**About this exercise**
Only a number is expected here: the count of lines in the data that contain "europa".
══ Data to examine
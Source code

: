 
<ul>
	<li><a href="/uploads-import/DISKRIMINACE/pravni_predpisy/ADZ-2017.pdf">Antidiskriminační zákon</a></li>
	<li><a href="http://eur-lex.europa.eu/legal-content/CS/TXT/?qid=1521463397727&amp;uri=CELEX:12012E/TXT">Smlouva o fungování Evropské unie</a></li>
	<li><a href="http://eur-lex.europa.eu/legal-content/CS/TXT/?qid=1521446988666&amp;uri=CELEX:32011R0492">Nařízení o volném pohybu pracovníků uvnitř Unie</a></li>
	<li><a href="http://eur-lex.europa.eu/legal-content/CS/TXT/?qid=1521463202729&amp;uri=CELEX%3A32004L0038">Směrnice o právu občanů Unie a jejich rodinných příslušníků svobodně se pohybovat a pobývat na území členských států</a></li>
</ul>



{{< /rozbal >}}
════
**Answer**
3